I expect partisan media outlets to be partisan. But it’s one thing to be overly skeptical of the claims being made by one’s opponents and overly deferential to those made by those on your team; it’s quite another to simply ignore the facts on the ground.

The deeper problem here is that many of these outlets and writers don’t accept that the “facts on the ground” are the real facts, and so replace them with “facts” that are consistent with the party line or the ideological boundaries being enforced. In this other reality, Hagel wasn’t a mostly conventional internationalist with a few mild dissents on a handful of foreign policy issues and an increased and healthy post-Iraq skepticism about the dangers of military action. In the other reality, he was supposedly a vicious “anti-Israel” enabler of Iran and terrorist groups. Maybe some of the people promoting and repeating this nonsense knew that they were lying to their readers, but I suspect that many of them really believe these things to be true. Almost all of the anti-Hagel campaign was the work of propagandists that believed their own propaganda. As I said before, no one could take seriously the “Friends of Hamas” lie unless they had already swallowed a great many other lies about Hagel and what he believes. These other lies were and are routinely repeated by movement conservatives as if they were true, and presumably they will continue to be repeated in the years to come. It was these lies that led anti-Hagel movement conservatives to misunderstand what Hagel’s confirmation meant even when after recognized that it was not going to be stopped. Hagel’s opponents in conservative media weren’t just misinforming their readers. They were immersing themselves in misinformation and congratulating themselves on their keen insights into reality.

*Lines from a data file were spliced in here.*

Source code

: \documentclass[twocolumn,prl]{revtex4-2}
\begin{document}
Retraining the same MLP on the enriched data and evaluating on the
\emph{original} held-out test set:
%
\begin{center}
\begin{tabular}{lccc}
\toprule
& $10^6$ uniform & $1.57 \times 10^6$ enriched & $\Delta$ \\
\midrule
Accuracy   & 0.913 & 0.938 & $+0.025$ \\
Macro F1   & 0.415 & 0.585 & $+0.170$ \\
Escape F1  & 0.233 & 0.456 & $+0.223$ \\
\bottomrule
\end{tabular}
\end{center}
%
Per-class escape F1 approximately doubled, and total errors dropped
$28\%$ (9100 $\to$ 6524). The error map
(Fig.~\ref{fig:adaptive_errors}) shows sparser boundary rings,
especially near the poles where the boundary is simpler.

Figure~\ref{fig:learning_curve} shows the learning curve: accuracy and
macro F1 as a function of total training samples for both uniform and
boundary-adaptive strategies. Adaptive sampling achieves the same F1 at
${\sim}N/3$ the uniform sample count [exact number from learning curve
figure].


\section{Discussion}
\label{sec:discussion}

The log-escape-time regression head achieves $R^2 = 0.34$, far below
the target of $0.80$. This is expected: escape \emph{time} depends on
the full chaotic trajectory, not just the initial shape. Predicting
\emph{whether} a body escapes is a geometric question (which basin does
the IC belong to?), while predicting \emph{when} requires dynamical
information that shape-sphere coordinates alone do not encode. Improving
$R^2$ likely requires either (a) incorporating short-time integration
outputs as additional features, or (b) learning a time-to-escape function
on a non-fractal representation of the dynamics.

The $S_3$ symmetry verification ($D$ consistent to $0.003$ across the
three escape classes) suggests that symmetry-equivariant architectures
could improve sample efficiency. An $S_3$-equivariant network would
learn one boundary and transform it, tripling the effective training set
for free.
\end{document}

Movement conservatism’s misinformation problem doesn’t just come from sloppy reporting or a refusal to acknowledge inconvenient evidence, though these contribute to it, but mostly from relying on extremely bad assumptions on matters of policy. Opponents frequently described Hagel’s foreign policy views as being “to the left” of Obama’s, which is so inaccurate as to be absurd, but opponents accepted it as a mere observation. They started from the completely wrong assumption that Hagel is “hostile” to Israel when he isn’t, for example, which meant that they had already distorted their understanding of what he believes and represents beyond repair. Once they accepted such nonsense as irrefutable “fact,” all other evidence that contradicted this “fact” could be set aside.